WHAT TO WORK ON
Take the entries below and print, exactly, the stretch from the line containing "from_what表示开始读" through the line containing "f = codecs.open('./pythontab.txt','a','utf-8')", both included.

DATASET EXCERPTS
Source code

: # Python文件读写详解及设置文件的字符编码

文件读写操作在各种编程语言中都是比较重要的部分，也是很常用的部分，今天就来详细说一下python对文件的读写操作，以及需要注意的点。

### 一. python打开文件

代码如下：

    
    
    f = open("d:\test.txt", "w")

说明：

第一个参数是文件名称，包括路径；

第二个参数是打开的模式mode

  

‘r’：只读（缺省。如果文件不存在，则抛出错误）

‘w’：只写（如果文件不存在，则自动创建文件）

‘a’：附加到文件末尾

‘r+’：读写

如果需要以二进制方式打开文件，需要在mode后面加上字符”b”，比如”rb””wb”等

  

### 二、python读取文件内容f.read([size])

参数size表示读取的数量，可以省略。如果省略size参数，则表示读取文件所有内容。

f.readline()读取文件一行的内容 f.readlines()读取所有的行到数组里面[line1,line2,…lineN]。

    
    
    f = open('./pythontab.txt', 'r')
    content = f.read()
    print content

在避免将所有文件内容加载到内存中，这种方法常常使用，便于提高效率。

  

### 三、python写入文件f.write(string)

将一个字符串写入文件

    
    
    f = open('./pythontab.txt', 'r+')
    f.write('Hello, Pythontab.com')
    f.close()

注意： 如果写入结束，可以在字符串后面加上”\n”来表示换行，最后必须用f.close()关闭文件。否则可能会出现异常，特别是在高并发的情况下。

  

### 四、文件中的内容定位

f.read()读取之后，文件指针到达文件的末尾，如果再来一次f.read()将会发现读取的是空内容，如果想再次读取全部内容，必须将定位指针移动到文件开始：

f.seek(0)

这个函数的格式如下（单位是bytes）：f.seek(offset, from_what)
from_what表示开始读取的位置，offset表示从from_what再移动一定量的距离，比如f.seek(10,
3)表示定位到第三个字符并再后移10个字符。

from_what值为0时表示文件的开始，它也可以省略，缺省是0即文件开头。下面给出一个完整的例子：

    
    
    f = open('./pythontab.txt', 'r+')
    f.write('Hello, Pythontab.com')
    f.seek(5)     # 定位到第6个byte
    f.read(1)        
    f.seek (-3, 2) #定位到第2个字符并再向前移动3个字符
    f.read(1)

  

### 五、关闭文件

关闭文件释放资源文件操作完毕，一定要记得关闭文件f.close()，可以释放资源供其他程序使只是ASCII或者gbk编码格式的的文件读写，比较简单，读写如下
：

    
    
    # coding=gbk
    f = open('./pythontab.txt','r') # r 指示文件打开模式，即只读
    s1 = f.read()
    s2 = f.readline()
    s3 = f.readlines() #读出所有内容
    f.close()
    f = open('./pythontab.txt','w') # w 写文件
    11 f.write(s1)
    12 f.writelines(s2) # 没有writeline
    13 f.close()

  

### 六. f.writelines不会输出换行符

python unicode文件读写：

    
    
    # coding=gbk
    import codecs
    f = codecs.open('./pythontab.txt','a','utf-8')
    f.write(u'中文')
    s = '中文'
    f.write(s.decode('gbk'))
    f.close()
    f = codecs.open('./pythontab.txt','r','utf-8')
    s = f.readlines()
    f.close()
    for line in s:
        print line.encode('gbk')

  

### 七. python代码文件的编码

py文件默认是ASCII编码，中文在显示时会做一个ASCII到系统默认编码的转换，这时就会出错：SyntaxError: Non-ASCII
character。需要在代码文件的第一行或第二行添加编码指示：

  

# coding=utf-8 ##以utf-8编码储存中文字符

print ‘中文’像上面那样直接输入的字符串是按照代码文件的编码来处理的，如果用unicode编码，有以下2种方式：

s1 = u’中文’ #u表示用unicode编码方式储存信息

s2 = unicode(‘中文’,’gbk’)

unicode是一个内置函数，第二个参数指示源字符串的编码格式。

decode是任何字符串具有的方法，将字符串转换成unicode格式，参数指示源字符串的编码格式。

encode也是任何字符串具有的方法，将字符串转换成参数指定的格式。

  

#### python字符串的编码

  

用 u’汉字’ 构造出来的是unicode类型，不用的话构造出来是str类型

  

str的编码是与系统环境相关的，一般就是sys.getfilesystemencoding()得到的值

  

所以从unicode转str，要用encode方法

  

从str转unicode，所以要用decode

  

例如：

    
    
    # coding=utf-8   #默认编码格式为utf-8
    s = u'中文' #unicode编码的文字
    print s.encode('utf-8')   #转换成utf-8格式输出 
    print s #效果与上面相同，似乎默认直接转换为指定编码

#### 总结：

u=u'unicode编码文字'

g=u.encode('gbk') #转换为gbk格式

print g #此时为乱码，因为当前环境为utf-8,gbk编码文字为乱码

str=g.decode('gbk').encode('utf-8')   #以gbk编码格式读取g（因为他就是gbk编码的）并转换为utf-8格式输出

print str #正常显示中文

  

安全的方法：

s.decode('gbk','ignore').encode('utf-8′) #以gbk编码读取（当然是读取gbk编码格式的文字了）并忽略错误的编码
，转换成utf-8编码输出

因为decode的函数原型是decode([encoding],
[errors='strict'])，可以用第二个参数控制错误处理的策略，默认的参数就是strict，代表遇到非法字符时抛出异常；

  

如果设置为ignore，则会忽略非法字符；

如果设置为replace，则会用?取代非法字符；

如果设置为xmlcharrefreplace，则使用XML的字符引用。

WRITTEN RESPONSE
from_what表示开始读取的位置，offset表示从from_what再移动一定量的距离，比如f.seek(10,
3)表示定位到第三个字符并再后移10个字符。

from_what值为0时表示文件的开始，它也可以省略，缺省是0即文件开头。下面给出一个完整的例子：

    
    
    f = open('./pythontab.txt', 'r+')
    f.write('Hello, Pythontab.com')
    f.seek(5)     # 定位到第6个byte
    f.read(1)        
    f.seek (-3, 2) #定位到第2个字符并再向前移动3个字符
    f.read(1)

  

### 五、关闭文件

关闭文件释放资源文件操作完毕，一定要记得关闭文件f.close()，可以释放资源供其他程序使只是ASCII或者gbk编码格式的的文件读写，比较简单，读写如下
：

    
    
    # coding=gbk
    f = open('./pythontab.txt','r') # r 指示文件打开模式，即只读
    s1 = f.read()
    s2 = f.readline()
    s3 = f.readlines() #读出所有内容
    f.close()
    f = open('./pythontab.txt','w') # w 写文件
    11 f.write(s1)
    12 f.writelines(s2) # 没有writeline
    13 f.close()

  

### 六. f.writelines不会输出换行符

python unicode文件读写：

    
    
    # coding=gbk
    import codecs
    f = codecs.open('./pythontab.txt','a','utf-8')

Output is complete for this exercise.